- [What is needed]: One part of the entries below is wanted: the lines from the one containing "- Since the" through the one containing "- Using this". Write those out exactly and nothing else.

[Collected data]
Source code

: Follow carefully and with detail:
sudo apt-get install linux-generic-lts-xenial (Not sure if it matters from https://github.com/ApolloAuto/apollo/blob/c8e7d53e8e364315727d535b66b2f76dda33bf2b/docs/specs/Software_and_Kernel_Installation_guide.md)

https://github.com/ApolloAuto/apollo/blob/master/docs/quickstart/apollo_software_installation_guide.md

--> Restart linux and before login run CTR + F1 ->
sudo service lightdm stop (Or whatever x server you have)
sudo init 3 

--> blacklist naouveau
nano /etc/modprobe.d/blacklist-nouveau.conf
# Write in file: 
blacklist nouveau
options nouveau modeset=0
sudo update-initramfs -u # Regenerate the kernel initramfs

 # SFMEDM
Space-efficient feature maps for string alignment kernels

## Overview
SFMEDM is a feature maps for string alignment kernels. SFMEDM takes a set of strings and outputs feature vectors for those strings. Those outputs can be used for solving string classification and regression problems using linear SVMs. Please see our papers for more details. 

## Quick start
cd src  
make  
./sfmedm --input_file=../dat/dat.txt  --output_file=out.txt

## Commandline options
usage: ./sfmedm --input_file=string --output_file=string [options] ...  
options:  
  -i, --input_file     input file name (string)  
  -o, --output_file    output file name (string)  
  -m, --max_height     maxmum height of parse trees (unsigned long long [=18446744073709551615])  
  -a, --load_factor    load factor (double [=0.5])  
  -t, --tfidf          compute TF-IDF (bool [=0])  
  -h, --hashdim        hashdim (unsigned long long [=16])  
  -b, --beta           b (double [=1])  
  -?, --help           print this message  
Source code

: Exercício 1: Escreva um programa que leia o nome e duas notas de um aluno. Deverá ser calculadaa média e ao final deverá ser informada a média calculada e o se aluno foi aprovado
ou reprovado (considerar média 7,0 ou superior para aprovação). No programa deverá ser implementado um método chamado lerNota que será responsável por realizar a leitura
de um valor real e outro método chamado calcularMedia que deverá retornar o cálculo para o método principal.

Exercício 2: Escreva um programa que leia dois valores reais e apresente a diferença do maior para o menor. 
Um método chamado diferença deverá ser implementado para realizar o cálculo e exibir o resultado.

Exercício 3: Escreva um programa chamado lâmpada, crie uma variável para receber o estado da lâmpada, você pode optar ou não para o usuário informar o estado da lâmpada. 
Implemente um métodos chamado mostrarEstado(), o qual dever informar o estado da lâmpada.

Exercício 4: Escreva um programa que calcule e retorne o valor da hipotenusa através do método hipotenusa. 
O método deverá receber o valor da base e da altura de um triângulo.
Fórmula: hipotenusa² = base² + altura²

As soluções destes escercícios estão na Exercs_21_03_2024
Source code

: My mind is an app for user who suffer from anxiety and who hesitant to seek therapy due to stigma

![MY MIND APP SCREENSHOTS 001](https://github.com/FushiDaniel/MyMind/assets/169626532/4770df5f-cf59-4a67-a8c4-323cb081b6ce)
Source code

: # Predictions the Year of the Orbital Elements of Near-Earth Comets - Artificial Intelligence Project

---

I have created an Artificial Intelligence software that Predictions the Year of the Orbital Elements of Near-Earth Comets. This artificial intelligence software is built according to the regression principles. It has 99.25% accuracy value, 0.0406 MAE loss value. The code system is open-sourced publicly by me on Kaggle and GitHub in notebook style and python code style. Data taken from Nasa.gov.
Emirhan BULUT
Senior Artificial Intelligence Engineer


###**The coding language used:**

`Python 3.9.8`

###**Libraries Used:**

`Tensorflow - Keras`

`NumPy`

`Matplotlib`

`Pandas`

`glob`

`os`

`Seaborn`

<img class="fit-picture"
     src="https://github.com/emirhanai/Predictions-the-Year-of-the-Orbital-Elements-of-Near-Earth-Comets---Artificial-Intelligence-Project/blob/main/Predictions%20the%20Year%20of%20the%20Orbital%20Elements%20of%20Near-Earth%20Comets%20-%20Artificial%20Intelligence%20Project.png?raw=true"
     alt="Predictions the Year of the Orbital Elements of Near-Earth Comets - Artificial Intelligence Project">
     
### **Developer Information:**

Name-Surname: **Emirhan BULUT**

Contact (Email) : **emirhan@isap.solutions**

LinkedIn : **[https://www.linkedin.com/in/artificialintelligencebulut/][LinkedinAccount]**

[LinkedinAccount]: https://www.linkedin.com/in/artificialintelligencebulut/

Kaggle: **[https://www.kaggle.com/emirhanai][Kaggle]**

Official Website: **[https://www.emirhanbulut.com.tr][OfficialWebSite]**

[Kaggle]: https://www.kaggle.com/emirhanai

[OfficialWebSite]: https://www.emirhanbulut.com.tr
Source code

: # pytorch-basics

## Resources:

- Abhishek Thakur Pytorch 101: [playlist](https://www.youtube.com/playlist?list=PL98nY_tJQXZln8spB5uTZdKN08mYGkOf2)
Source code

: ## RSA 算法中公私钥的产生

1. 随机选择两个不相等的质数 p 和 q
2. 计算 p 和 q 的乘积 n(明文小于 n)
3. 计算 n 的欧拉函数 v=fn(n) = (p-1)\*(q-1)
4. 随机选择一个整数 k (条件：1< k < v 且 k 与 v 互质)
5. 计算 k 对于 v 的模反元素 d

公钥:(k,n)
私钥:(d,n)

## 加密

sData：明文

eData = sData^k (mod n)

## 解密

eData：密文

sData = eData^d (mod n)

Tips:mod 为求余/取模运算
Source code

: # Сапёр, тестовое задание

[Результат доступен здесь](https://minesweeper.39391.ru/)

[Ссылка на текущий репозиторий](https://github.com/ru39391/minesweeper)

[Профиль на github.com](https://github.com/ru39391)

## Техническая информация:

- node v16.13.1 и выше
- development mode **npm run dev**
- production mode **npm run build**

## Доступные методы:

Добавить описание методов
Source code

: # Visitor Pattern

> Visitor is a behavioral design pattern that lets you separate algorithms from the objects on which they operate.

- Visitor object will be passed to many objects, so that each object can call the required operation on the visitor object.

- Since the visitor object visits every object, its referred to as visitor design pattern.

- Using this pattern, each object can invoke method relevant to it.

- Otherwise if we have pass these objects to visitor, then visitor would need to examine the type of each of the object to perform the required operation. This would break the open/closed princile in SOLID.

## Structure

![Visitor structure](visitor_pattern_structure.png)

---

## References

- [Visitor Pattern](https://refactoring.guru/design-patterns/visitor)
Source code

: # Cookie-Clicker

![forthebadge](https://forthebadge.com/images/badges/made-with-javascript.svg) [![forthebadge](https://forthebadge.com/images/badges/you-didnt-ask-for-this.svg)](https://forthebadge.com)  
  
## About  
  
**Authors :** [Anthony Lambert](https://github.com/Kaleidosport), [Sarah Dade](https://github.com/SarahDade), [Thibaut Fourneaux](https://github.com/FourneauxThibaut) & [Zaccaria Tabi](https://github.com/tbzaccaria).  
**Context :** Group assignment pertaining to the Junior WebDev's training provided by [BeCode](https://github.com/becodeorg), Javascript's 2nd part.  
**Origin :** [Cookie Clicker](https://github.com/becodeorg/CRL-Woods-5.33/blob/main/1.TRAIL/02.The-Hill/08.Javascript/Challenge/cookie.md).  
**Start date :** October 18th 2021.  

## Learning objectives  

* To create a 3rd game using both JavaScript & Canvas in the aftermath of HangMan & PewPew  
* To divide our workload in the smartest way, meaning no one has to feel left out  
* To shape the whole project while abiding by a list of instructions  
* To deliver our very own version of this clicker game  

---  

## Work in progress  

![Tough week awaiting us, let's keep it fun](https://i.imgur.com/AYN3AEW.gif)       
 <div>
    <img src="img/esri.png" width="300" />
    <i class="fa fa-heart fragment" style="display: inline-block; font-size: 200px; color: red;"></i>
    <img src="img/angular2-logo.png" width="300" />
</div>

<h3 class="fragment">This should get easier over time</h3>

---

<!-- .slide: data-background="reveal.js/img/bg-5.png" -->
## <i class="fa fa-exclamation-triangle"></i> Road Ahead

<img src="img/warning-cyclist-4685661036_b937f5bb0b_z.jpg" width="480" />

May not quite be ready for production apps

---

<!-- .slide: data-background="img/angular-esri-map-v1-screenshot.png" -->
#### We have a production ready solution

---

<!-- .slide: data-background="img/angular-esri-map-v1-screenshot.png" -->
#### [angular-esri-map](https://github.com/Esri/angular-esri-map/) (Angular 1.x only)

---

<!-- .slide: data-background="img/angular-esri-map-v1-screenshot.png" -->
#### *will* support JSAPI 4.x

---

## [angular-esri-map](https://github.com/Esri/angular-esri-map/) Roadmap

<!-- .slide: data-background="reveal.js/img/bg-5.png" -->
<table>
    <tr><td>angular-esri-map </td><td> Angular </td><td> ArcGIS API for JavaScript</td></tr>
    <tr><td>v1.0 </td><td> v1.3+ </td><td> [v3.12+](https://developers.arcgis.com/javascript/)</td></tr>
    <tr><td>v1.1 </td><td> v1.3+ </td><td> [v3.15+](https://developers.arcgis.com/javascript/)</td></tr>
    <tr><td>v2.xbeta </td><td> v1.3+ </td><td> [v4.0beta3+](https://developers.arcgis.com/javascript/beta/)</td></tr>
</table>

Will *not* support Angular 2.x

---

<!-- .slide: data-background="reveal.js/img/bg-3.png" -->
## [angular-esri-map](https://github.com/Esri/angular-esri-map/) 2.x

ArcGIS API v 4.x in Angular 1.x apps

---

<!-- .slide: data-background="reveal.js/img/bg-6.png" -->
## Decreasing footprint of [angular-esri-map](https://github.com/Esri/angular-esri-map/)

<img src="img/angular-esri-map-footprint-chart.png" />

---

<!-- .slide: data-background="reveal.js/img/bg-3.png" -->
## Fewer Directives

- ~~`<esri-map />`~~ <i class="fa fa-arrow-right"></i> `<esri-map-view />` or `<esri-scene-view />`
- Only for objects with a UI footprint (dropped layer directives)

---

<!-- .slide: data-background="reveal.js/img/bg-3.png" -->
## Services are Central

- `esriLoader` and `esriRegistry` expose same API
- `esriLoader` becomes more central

- [Exercise solution]:
- Since the visitor object visits every object, its referred to as visitor design pattern.

- Using this pattern, each object can invoke method relevant to it.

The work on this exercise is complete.